BEIRUT
Lebanon has not done enough to enact economic reforms, its Finance Ministry cited a World Bank official as saying on Friday, pointing to the impending challenge of bringing its massive debt under control.
“These reforms, despite having started, do not rise to the expected level and this is what we have said with all frankness to the Lebanese government,” said World Bank MENA vice president Ferid Belhaj, according to a Finance Ministry statement.
The bank and other international lenders helped arrange pledges of $11 billion in soft loans and aid at a conference in Paris a year ago to build new infrastructure, but said the money depended on reforms.
The government agreed to the proposed reforms, including big cuts in deficit spending, but it was not able to act for much of last year because of political wrangling after May’s election.

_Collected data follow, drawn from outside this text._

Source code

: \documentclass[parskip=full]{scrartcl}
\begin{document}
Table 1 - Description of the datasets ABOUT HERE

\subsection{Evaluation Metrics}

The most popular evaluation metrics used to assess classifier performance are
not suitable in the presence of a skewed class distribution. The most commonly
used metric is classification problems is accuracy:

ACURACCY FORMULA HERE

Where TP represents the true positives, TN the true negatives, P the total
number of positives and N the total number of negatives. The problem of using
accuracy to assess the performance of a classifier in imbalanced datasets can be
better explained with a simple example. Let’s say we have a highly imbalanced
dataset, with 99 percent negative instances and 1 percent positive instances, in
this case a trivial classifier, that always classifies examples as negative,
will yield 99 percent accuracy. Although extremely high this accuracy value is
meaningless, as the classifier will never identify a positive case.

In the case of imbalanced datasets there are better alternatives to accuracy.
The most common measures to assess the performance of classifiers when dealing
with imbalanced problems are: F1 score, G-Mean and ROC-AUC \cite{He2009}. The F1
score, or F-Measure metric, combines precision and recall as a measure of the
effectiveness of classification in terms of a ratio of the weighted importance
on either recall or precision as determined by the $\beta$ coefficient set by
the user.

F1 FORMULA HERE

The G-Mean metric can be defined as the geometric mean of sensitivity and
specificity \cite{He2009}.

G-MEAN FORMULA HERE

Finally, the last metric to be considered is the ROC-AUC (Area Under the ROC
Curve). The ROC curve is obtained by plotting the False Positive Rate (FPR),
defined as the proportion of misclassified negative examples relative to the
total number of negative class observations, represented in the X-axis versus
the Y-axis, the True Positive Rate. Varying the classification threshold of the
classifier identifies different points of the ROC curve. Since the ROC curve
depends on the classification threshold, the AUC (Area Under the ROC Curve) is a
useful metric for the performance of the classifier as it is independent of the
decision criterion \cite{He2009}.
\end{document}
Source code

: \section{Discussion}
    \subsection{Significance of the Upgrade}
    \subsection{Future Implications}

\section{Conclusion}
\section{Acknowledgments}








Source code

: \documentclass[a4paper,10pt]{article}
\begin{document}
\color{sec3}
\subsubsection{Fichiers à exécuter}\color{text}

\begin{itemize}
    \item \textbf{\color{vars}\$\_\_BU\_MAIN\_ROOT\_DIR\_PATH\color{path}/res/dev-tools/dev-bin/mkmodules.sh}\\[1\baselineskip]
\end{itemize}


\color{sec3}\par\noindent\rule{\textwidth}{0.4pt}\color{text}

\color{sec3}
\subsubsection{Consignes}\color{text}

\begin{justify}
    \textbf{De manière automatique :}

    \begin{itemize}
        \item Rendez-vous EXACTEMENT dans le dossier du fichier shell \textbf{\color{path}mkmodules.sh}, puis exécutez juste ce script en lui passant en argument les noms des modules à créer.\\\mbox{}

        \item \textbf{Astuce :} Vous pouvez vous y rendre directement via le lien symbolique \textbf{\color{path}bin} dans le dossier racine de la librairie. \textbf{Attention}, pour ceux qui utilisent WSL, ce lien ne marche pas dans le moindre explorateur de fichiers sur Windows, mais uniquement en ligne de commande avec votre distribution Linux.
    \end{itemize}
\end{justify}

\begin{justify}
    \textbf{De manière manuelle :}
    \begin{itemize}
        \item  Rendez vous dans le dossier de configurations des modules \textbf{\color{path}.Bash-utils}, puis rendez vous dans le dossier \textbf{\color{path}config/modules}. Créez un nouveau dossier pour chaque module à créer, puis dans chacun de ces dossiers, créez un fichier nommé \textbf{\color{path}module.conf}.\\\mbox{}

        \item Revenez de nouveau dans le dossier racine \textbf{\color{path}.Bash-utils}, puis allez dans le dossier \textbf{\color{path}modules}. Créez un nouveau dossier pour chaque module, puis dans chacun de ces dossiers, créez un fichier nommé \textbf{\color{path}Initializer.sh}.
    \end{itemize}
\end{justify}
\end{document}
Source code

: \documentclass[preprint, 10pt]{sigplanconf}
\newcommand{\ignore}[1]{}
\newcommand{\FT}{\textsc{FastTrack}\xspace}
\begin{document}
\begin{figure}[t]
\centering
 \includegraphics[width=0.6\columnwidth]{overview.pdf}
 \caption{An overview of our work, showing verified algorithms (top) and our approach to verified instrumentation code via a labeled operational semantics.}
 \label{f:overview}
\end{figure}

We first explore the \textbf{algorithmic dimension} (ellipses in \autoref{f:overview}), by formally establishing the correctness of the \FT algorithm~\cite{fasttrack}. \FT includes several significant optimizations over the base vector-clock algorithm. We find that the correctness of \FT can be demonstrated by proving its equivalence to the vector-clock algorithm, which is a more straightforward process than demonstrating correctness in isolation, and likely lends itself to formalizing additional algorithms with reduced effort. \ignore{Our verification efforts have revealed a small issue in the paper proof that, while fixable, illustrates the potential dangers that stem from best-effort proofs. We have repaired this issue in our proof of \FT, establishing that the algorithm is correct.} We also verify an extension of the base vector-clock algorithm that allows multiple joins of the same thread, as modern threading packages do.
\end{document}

Prime Minister Sa’ad Al Hariri’s new coalition government started working last month, pledging to enact the reforms swiftly. However, it has not yet passed a budget for 2019 or any of the promised changes.
Hariri, who returned to Lebanon on Thursday after a “precautionary” heart operation in Paris, has pledged to reduce the budget deficit as a proportion of gross domestic product (GDP) by 5 per cent over five years.
Lebanon has one of the world’s largest public debt burdens, equivalent to about 150 per cent of GDP.
Last week, Finance Minister Ali Hassan Khalil issued a circular, seen by Reuters, ordering government departments to freeze new spending on everything except salaries and transport costs.
The World Bank has said the most urgent reforms needed are to the electricity sector, which has been unable to provide 24-hour electricity for decades.
Because the power plants use expensive fuel oil and consumer tariffs are low, the state spends $1 billion-1.5 billion a year subsidising the sector, the government said last year.
A plan to improve service and reduce state spending on electricity by installing more efficient generators is being reviewed by the cabinet.